The Garden Bridge is no more. And whilst the official reason for the scheme being scrapped was the ongoing risk to the public purse – with estimated yearly running costs of £3.5m – one of the key underlying factors was the perceived lack of engagement at an early and meaningful stage with local residents. It turns out they weren’t wildly keen on it.
On the Lambeth side of the river, when planning approval was secured it was only via a split decision from committee councillors and the committee chair took the unusual step of requesting that it be minuted that the Trust be urged to engage in consultation with local residents.
Whilst it’s certainly true that a proposal of this size, cost, prominence and location was unlikely to enjoy universal support from locals, decision makers, Londoners and tax payers, the project’s eventual opponents were, even taking this into account, large in number and broad in reach. Not often do planning proposals attract the united objections of the like of the Ramblers’ Association, the Royal Society for the Protection of Birds, guerrilla gardeners, the lawyers of the Middle Temple, the president of the Royal Institute of British Architects, the Taxpayers’ Alliance, the Metropolitan Public Gardens Association, the Green party and the Liberal Democrats.

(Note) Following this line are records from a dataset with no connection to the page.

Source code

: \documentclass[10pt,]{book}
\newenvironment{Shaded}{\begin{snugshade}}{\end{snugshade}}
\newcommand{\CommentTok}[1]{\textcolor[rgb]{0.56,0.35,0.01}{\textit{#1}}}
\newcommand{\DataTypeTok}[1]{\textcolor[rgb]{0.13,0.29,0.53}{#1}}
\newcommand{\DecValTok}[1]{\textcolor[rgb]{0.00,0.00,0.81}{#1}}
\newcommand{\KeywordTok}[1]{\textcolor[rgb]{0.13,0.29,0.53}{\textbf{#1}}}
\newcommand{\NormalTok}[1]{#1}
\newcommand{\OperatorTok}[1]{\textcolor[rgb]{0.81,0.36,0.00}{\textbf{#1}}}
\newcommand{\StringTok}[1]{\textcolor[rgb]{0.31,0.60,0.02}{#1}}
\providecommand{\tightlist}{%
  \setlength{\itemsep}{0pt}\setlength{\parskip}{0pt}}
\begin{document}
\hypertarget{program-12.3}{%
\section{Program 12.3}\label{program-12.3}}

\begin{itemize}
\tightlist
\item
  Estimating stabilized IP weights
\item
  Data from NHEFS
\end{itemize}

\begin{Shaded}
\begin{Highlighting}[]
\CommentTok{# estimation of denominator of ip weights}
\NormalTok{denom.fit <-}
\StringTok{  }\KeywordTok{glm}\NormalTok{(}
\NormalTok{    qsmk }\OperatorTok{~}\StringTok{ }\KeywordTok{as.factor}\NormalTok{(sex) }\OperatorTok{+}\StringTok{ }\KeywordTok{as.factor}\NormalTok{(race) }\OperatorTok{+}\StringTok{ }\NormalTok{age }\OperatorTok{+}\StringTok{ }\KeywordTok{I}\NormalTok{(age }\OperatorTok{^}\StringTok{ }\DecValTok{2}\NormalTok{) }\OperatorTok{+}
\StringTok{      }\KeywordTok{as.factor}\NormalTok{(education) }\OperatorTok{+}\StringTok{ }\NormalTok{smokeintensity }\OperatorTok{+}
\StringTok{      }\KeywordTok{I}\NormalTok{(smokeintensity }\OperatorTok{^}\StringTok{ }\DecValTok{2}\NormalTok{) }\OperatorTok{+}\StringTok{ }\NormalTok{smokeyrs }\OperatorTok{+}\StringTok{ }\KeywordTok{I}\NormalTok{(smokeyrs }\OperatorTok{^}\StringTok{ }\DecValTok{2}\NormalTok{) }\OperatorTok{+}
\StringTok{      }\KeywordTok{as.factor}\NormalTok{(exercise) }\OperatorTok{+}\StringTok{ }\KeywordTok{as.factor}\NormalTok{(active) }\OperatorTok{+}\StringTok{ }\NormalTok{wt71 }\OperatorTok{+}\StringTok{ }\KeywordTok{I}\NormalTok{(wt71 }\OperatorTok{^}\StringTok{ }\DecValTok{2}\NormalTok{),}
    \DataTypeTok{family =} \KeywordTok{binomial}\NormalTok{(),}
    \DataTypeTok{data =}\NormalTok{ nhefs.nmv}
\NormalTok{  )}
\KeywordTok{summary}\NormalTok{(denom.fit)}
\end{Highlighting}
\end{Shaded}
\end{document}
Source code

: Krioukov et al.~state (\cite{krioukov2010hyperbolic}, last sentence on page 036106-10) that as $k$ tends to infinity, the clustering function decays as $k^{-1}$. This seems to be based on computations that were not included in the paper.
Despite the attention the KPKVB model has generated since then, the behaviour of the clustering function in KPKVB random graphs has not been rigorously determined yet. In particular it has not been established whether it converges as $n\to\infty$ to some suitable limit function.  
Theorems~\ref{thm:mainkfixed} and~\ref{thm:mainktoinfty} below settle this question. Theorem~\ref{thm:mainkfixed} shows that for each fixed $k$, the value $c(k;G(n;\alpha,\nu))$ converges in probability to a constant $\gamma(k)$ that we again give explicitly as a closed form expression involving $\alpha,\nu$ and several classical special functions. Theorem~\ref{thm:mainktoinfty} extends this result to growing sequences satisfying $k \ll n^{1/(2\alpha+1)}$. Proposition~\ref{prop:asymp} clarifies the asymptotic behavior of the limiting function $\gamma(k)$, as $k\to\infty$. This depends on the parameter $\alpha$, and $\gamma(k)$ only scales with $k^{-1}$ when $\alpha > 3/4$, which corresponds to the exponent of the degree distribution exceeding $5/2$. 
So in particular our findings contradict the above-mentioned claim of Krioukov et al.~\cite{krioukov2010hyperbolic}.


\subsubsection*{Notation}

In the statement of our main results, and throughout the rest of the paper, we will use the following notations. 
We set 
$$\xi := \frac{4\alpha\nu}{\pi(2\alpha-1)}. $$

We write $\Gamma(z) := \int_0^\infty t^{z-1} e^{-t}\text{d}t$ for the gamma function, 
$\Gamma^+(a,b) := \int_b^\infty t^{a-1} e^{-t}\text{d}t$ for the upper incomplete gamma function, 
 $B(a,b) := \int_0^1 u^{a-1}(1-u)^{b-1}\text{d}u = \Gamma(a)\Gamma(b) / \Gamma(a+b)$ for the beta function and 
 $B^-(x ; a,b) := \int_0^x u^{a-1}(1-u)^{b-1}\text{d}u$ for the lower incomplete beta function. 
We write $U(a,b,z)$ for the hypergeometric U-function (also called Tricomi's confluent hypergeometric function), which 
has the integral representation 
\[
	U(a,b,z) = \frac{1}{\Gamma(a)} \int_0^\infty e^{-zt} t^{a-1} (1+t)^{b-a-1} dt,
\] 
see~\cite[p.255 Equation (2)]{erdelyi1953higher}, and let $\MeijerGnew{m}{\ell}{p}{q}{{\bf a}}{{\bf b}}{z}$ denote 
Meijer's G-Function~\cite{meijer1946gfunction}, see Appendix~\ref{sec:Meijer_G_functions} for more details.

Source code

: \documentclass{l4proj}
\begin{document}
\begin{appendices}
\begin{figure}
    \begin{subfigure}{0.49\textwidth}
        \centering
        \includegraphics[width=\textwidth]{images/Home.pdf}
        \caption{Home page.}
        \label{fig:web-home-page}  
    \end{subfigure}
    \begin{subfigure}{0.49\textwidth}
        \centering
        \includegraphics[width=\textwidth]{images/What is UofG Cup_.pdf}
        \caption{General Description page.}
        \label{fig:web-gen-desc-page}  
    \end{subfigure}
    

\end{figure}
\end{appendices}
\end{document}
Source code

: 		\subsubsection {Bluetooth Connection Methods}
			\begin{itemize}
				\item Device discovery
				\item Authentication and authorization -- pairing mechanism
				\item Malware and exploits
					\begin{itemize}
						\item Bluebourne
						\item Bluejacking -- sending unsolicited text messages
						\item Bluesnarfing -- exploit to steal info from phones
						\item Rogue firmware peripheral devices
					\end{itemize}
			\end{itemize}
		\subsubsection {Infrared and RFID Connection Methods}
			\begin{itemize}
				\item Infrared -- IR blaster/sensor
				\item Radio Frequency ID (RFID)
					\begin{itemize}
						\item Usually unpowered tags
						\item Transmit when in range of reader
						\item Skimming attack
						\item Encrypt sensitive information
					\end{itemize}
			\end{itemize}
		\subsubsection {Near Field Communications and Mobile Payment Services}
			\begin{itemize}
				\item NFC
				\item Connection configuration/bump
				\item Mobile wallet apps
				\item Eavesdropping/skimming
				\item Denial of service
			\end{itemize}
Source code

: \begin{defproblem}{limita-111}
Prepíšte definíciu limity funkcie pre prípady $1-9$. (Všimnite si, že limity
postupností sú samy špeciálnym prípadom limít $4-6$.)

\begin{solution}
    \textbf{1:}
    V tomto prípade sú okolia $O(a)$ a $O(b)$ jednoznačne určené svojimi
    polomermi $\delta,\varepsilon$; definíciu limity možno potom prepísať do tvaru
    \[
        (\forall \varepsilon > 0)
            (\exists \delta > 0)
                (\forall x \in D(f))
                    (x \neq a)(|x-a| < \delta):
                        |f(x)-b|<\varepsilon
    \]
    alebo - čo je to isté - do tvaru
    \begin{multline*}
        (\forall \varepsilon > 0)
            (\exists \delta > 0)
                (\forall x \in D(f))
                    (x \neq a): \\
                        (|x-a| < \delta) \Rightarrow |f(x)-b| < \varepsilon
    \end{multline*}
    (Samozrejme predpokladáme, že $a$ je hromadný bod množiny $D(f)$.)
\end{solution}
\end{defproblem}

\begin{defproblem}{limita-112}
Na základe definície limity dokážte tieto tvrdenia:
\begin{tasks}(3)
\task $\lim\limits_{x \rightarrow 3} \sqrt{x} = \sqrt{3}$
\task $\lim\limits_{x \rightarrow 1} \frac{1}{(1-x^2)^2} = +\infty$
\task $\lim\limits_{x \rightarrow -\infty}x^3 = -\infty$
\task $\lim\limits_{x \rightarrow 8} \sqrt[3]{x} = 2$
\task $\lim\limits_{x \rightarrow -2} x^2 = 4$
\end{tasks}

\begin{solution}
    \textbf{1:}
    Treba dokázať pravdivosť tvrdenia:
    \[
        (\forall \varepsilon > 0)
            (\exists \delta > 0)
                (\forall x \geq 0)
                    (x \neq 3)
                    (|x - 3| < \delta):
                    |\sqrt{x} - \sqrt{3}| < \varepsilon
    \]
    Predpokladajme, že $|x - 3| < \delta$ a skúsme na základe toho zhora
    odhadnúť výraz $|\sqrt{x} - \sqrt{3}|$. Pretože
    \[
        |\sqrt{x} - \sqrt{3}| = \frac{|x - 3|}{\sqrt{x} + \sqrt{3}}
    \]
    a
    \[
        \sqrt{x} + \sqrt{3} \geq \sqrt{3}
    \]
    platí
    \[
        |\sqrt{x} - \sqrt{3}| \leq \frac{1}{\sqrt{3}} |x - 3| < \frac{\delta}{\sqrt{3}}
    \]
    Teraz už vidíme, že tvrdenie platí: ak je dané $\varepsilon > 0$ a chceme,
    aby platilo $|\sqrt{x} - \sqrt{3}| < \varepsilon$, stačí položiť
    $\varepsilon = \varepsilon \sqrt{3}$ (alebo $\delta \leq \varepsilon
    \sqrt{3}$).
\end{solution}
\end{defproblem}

In the Centre for London’s recent report – ‘Stopped: Why people oppose residential development in their backyard‘ – one of the key conclusions is to encourage developers to genuinely listen to local residents. Some people will oppose all developments. Some feel excluded from the conversation. Others have specific concerns over design quality.
It seems that for the Garden Bridge not including everyone in this conversation early enough resulted in such a broad coalition of opposition that the collective voices and weight of concerns meant, for the time being at least, it was a (proposed) bridge too far.